▼▼▼
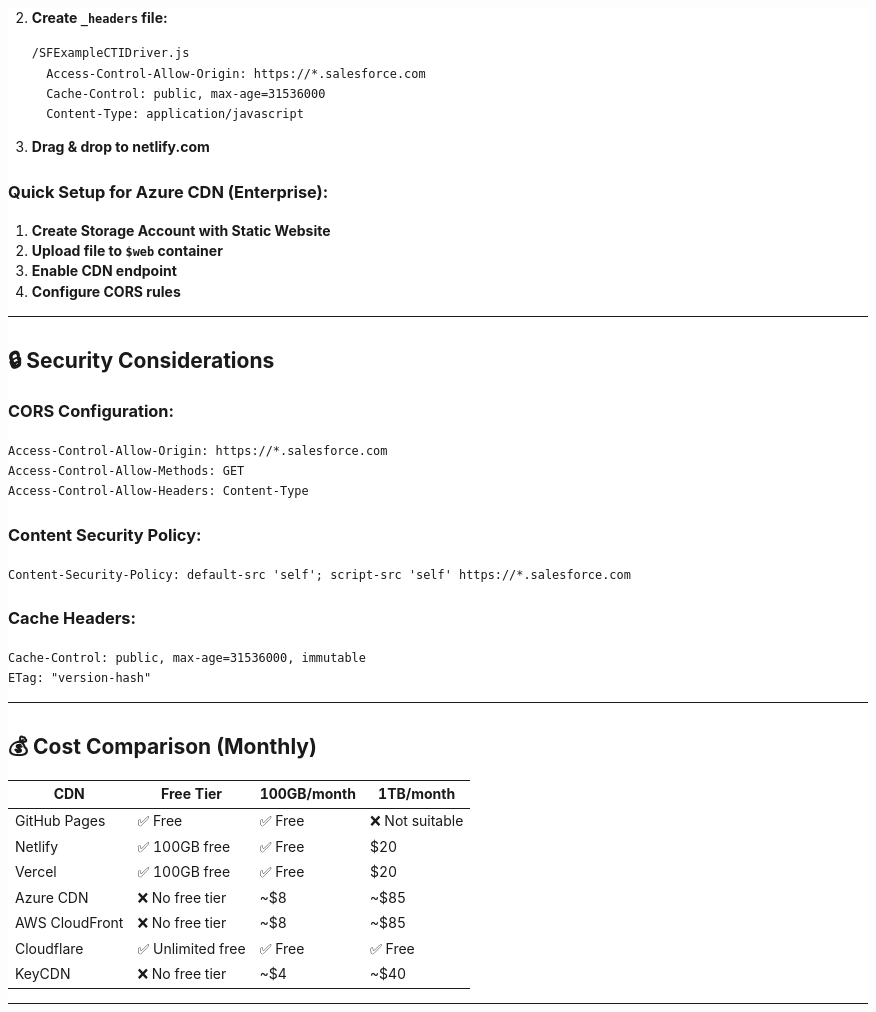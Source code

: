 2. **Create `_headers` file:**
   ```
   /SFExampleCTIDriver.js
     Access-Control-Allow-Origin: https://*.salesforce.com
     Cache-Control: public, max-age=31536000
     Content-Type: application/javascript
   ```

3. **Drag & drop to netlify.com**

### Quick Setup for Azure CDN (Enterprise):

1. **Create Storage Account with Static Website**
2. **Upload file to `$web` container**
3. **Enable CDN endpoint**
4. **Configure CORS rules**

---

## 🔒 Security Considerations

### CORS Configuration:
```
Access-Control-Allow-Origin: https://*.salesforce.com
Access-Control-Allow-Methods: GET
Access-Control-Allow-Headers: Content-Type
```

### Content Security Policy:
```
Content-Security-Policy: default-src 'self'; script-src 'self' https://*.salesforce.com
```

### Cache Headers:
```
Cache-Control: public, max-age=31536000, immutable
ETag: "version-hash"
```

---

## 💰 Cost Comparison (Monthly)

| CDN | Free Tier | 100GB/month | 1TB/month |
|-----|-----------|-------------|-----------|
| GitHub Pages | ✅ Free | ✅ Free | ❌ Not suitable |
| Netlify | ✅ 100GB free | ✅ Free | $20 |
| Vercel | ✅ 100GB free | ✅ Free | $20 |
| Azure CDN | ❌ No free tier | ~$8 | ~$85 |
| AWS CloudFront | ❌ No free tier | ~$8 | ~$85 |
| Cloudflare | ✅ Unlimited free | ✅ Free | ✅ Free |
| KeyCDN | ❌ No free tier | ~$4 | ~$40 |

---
▲▲▲
▼▼▼
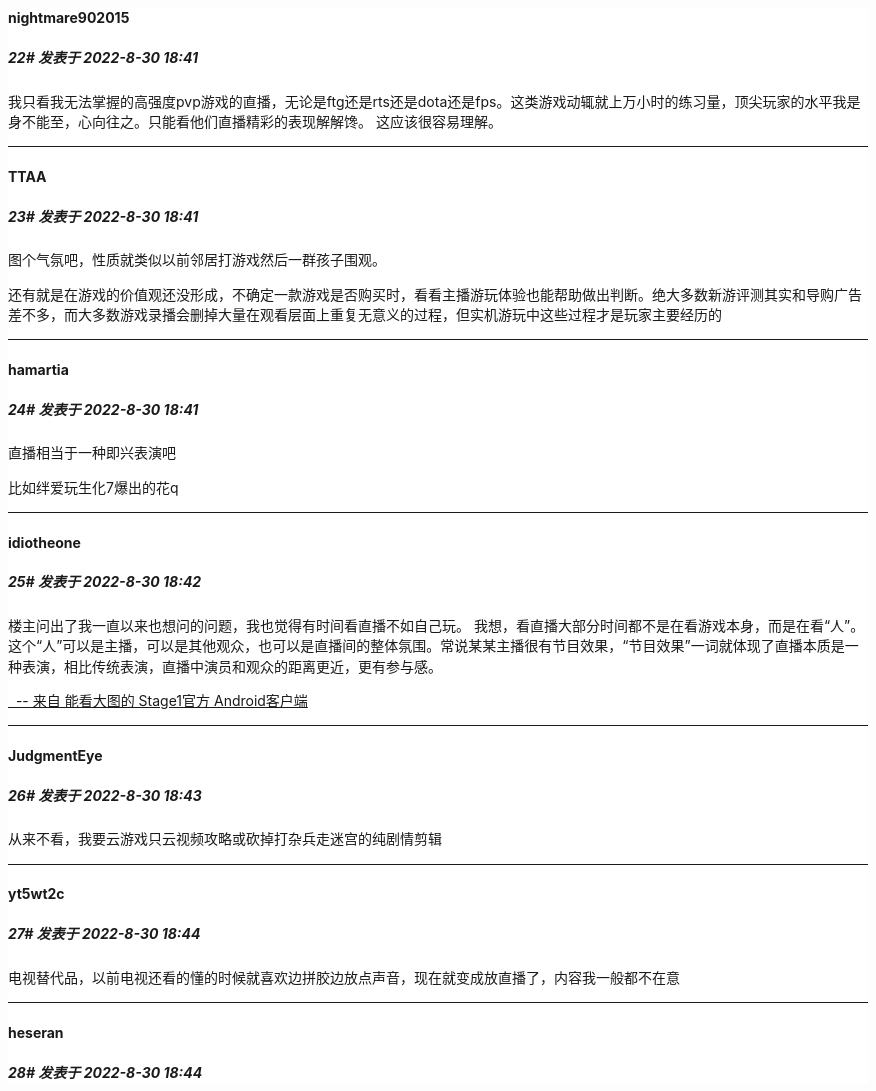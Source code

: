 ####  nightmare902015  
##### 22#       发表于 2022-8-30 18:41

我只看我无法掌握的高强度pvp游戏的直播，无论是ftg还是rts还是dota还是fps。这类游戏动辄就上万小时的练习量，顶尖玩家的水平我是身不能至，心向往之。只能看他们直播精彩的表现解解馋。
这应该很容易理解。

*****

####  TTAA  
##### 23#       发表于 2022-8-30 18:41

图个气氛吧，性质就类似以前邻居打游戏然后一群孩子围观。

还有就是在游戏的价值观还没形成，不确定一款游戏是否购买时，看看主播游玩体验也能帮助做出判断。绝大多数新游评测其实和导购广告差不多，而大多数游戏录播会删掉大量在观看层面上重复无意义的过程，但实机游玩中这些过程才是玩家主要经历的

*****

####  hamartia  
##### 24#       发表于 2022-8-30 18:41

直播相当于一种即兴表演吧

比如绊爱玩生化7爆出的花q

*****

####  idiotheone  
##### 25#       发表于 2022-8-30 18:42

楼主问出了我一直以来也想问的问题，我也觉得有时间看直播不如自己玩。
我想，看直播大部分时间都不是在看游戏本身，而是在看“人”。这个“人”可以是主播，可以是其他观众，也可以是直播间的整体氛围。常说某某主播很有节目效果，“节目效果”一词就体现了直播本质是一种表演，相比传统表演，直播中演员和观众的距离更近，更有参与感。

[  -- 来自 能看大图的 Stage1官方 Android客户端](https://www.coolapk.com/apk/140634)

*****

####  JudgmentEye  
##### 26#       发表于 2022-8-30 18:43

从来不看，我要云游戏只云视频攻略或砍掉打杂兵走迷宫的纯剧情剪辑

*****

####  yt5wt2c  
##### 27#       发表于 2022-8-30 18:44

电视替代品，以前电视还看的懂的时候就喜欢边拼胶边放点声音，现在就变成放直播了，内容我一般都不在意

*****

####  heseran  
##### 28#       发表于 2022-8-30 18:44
▲▲▲
▼▼▼
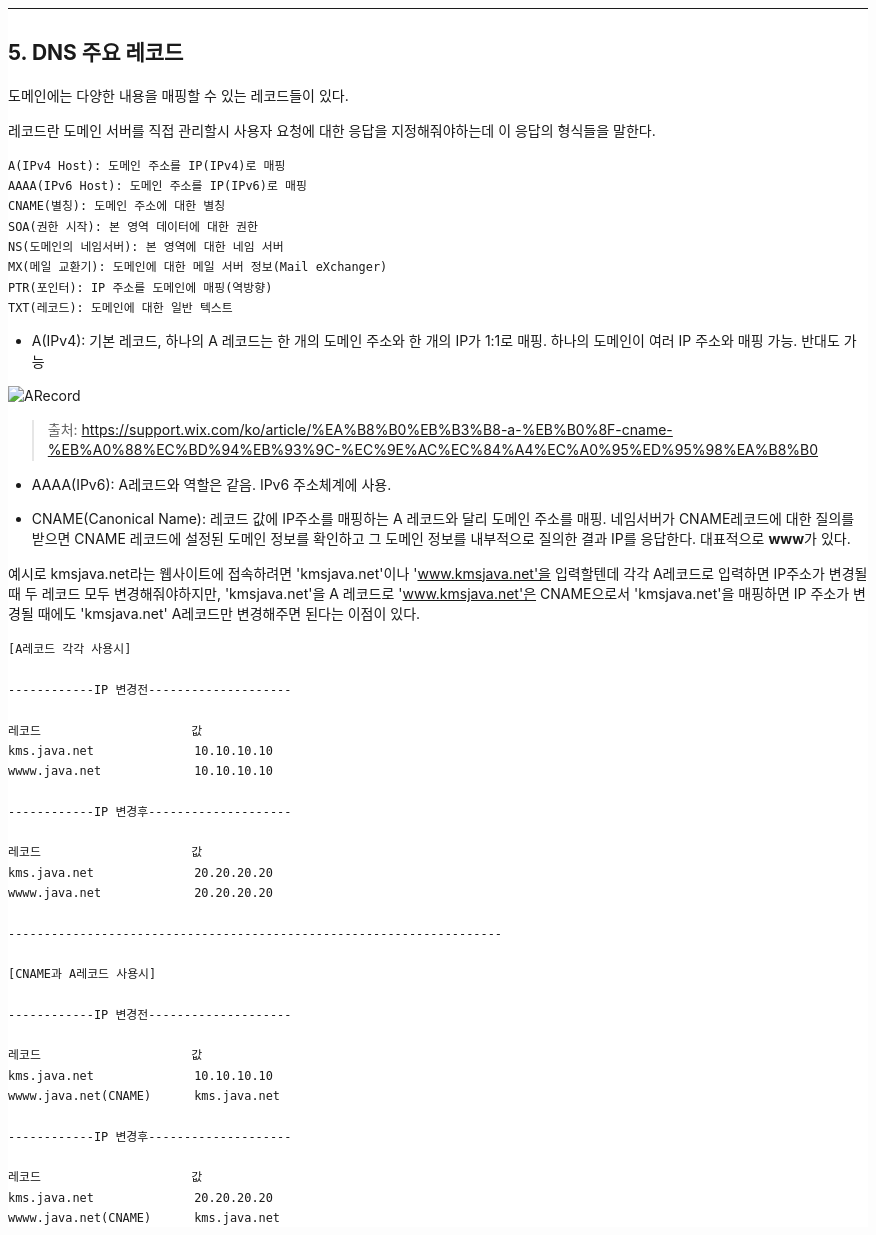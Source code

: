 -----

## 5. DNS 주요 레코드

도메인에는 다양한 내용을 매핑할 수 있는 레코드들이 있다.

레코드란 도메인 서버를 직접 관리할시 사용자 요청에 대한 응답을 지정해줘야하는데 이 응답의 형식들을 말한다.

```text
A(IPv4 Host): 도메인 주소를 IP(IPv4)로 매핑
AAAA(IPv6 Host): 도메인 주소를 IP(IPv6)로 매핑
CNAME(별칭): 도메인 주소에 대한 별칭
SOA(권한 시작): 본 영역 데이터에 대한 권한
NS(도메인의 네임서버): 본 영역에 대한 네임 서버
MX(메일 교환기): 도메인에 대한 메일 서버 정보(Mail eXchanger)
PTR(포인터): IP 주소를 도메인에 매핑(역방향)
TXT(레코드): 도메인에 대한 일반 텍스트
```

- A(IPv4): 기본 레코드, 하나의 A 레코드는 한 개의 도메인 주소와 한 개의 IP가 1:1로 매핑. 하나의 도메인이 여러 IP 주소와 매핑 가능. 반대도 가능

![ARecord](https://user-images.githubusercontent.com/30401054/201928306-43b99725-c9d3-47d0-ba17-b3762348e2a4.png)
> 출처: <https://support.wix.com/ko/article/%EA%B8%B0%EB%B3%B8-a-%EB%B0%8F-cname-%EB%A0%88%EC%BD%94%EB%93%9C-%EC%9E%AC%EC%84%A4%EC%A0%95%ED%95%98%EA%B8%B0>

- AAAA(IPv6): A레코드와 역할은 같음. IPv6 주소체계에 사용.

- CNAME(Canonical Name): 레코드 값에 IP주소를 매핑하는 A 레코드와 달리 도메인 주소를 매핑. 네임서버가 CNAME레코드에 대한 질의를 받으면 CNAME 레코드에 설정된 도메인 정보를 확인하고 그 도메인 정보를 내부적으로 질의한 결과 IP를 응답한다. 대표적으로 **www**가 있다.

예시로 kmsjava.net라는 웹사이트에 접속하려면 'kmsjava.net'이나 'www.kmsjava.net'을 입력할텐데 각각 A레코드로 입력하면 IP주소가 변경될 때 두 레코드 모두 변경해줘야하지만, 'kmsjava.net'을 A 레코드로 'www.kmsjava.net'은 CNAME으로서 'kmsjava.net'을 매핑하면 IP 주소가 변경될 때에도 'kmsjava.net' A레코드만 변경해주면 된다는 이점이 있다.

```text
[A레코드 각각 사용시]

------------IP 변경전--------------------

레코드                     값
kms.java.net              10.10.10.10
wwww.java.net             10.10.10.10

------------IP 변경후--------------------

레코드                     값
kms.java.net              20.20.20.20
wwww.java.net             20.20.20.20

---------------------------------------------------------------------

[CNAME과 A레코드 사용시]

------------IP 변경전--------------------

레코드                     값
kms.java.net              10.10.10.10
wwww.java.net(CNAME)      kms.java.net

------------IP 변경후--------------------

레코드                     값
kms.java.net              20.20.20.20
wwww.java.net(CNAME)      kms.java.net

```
▲▲▲
_THE TASK_
Lines above that have "wwww": copy each of them.

_EXERCISE SOLUTION_
wwww.java.net             10.10.10.10
wwww.java.net             20.20.20.20
wwww.java.net(CNAME)      kms.java.net
wwww.java.net(CNAME)      kms.java.net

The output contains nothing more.